A store in Tannersville was found to have three violations, including the lack of a three-compartment sink for manual warewashing, no thermometers in mini refrigerators, and the absence of an employee certified in a food protection manager course. A fast-food restaurant in the same area had seven violations, including improper food temperature, unsanitary storage of utensils, and improper sanitizer concentration.

Schools and Other Establishments

Several schools were also inspected. In one, milk was not received at the proper temperature, and it was left unattended and unrefrigerated. In another, the milk cooler was not maintaining the required temperature, and milk was held at an improper temperature. Both were resolved in follow-up inspections.

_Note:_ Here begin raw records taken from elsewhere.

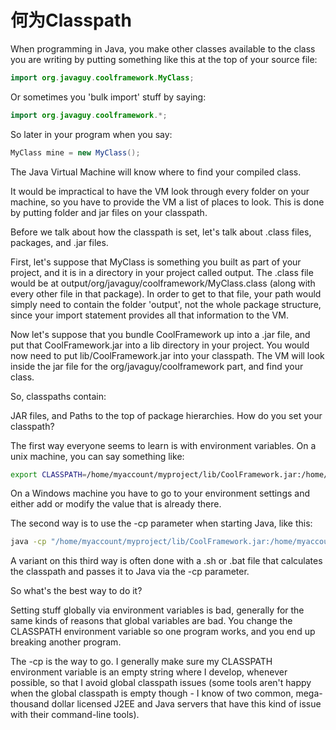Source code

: # 何为Classpath

When programming in Java, you make other classes available to the class you are writing by putting something like this at the top of your source file:
```java
import org.javaguy.coolframework.MyClass;
```
Or sometimes you 'bulk import' stuff by saying:
```java
import org.javaguy.coolframework.*;
```
So later in your program when you say:
```java
MyClass mine = new MyClass();
```

The Java Virtual Machine will know where to find your compiled class.

It would be impractical to have the VM look through every folder on your machine, so you have to provide the VM a list of places to look. This is done by putting folder and jar files on your classpath.

Before we talk about how the classpath is set, let's talk about .class files, packages, and .jar files.

First, let's suppose that MyClass is something you built as part of your project, and it is in a directory in your project called output. The .class file would be at output/org/javaguy/coolframework/MyClass.class (along with every other file in that package). In order to get to that file, your path would simply need to contain the folder 'output', not the whole package structure, since your import statement provides all that information to the VM.

Now let's suppose that you bundle CoolFramework up into a .jar file, and put that CoolFramework.jar into a lib directory in your project. You would now need to put lib/CoolFramework.jar into your classpath. The VM will look inside the jar file for the org/javaguy/coolframework part, and find your class.

So, classpaths contain:

JAR files, and
Paths to the top of package hierarchies.
How do you set your classpath?

The first way everyone seems to learn is with environment variables. On a unix machine, you can say something like:
```bash
export CLASSPATH=/home/myaccount/myproject/lib/CoolFramework.jar:/home/myaccount/myproject/output/
```
On a Windows machine you have to go to your environment settings and either add or modify the value that is already there.

The second way is to use the -cp parameter when starting Java, like this:
```bash
java -cp "/home/myaccount/myproject/lib/CoolFramework.jar:/home/myaccount/myproject/output/"  MyMainClass
```

A variant on this third way is often done with a .sh or .bat file that calculates the classpath and passes it to Java via the -cp parameter.

So what's the best way to do it?

Setting stuff globally via environment variables is bad, generally for the same kinds of reasons that global variables are bad. You change the CLASSPATH environment variable so one program works, and you end up breaking another program.

The -cp is the way to go. I generally make sure my CLASSPATH environment variable is an empty string where I develop, whenever possible, so that I avoid global classpath issues (some tools aren't happy when the global classpath is empty though - I know of two common, mega-thousand dollar licensed J2EE and Java servers that have this kind of issue with their command-line tools).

A few other establishments had various violations ranging from cleanliness issues, improper food temperature, lack of proper food labeling, and improper sanitizer concentration. However, all establishments rectified their violations either immediately or in follow-up inspections.

Conclusion

The inspections showcase the constant vigilance required to maintain food safety standards. While some establishments had violations, it's important to note that most corrected them promptly, demonstrating their commitment to providing safe and quality food to their patrons.